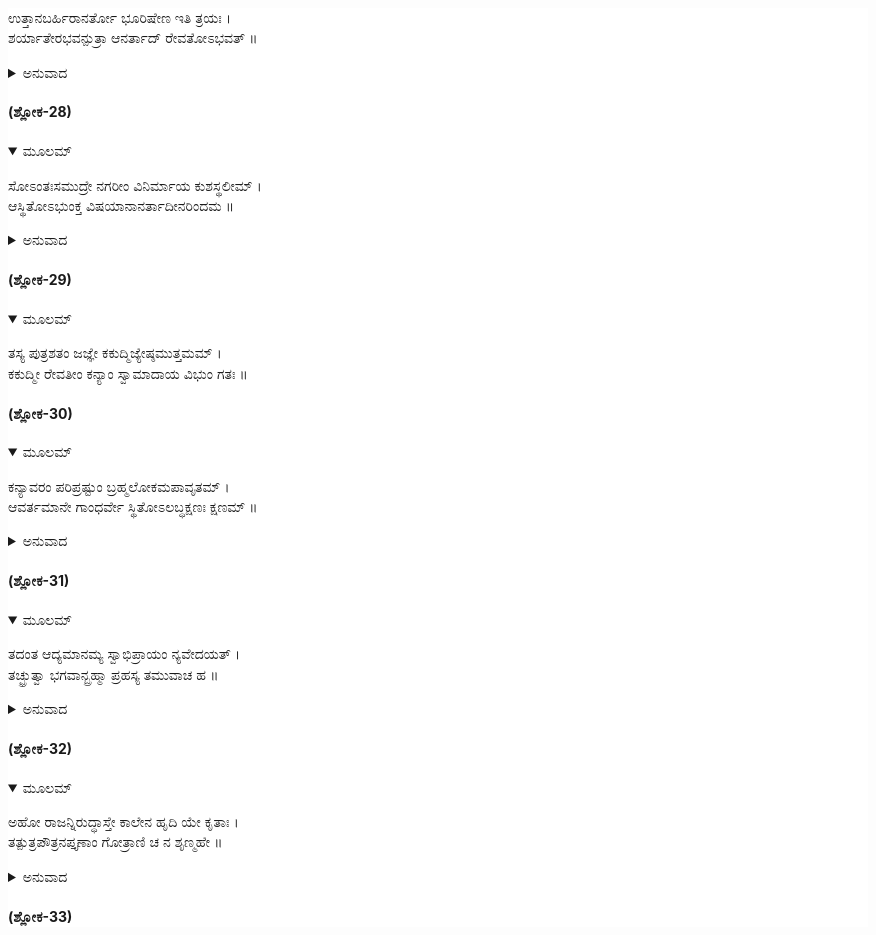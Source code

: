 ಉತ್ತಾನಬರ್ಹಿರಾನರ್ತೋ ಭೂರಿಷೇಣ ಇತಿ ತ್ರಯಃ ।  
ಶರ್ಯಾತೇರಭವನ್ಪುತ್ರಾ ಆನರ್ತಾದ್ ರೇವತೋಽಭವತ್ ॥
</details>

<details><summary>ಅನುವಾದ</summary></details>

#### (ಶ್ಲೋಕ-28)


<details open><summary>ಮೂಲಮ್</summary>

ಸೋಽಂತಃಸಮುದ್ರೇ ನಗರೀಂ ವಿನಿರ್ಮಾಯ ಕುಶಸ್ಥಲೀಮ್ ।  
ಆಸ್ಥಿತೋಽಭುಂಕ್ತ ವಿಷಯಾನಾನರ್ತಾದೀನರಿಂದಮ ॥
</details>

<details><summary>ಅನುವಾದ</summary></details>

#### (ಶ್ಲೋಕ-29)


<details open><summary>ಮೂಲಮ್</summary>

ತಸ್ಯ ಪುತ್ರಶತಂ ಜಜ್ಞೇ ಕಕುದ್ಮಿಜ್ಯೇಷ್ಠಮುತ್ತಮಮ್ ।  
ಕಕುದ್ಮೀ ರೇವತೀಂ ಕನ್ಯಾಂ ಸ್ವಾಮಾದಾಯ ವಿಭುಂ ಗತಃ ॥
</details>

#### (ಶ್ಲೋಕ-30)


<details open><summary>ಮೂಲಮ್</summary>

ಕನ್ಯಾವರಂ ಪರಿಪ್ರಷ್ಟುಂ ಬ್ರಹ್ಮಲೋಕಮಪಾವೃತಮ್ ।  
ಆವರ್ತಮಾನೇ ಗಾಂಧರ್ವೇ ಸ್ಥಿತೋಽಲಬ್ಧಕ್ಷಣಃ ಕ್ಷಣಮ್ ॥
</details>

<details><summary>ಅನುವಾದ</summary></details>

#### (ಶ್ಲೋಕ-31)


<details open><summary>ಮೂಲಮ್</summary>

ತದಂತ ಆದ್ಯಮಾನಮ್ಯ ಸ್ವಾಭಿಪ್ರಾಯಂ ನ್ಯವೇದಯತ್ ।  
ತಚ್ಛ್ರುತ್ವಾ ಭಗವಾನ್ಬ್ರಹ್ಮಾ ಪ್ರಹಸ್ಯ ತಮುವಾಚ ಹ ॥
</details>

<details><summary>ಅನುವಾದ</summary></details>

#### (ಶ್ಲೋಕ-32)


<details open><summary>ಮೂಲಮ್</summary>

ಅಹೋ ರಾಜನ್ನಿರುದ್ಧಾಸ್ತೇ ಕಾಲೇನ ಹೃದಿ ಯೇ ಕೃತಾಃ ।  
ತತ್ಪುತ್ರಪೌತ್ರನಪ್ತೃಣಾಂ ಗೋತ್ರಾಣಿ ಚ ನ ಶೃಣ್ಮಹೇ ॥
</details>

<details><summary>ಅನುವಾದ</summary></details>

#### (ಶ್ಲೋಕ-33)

------------

Line by line, retype the records above exactly, minus the images.

RESPONSE AREA »
Source code

: ಉತ್ತಾನಬರ್ಹಿರಾನರ್ತೋ ಭೂರಿಷೇಣ ಇತಿ ತ್ರಯಃ ।  
ಶರ್ಯಾತೇರಭವನ್ಪುತ್ರಾ ಆನರ್ತಾದ್ ರೇವತೋಽಭವತ್ ॥
</details>

<details><summary>ಅನುವಾದ</summary></details>

#### (ಶ್ಲೋಕ-28)


<details open><summary>ಮೂಲಮ್</summary>

ಸೋಽಂತಃಸಮುದ್ರೇ ನಗರೀಂ ವಿನಿರ್ಮಾಯ ಕುಶಸ್ಥಲೀಮ್ ।  
ಆಸ್ಥಿತೋಽಭುಂಕ್ತ ವಿಷಯಾನಾನರ್ತಾದೀನರಿಂದಮ ॥
</details>

<details><summary>ಅನುವಾದ</summary></details>

#### (ಶ್ಲೋಕ-29)


<details open><summary>ಮೂಲಮ್</summary>

ತಸ್ಯ ಪುತ್ರಶತಂ ಜಜ್ಞೇ ಕಕುದ್ಮಿಜ್ಯೇಷ್ಠಮುತ್ತಮಮ್ ।  
ಕಕುದ್ಮೀ ರೇವತೀಂ ಕನ್ಯಾಂ ಸ್ವಾಮಾದಾಯ ವಿಭುಂ ಗತಃ ॥
</details>

#### (ಶ್ಲೋಕ-30)


<details open><summary>ಮೂಲಮ್</summary>

ಕನ್ಯಾವರಂ ಪರಿಪ್ರಷ್ಟುಂ ಬ್ರಹ್ಮಲೋಕಮಪಾವೃತಮ್ ।  
ಆವರ್ತಮಾನೇ ಗಾಂಧರ್ವೇ ಸ್ಥಿತೋಽಲಬ್ಧಕ್ಷಣಃ ಕ್ಷಣಮ್ ॥
</details>

<details><summary>ಅನುವಾದ</summary></details>

#### (ಶ್ಲೋಕ-31)


<details open><summary>ಮೂಲಮ್</summary>

ತದಂತ ಆದ್ಯಮಾನಮ್ಯ ಸ್ವಾಭಿಪ್ರಾಯಂ ನ್ಯವೇದಯತ್ ।  
ತಚ್ಛ್ರುತ್ವಾ ಭಗವಾನ್ಬ್ರಹ್ಮಾ ಪ್ರಹಸ್ಯ ತಮುವಾಚ ಹ ॥
</details>

<details><summary>ಅನುವಾದ</summary></details>

#### (ಶ್ಲೋಕ-32)


<details open><summary>ಮೂಲಮ್</summary>

ಅಹೋ ರಾಜನ್ನಿರುದ್ಧಾಸ್ತೇ ಕಾಲೇನ ಹೃದಿ ಯೇ ಕೃತಾಃ ।  
ತತ್ಪುತ್ರಪೌತ್ರನಪ್ತೃಣಾಂ ಗೋತ್ರಾಣಿ ಚ ನ ಶೃಣ್ಮಹೇ ॥
</details>

<details><summary>ಅನುವಾದ</summary></details>

#### (ಶ್ಲೋಕ-33)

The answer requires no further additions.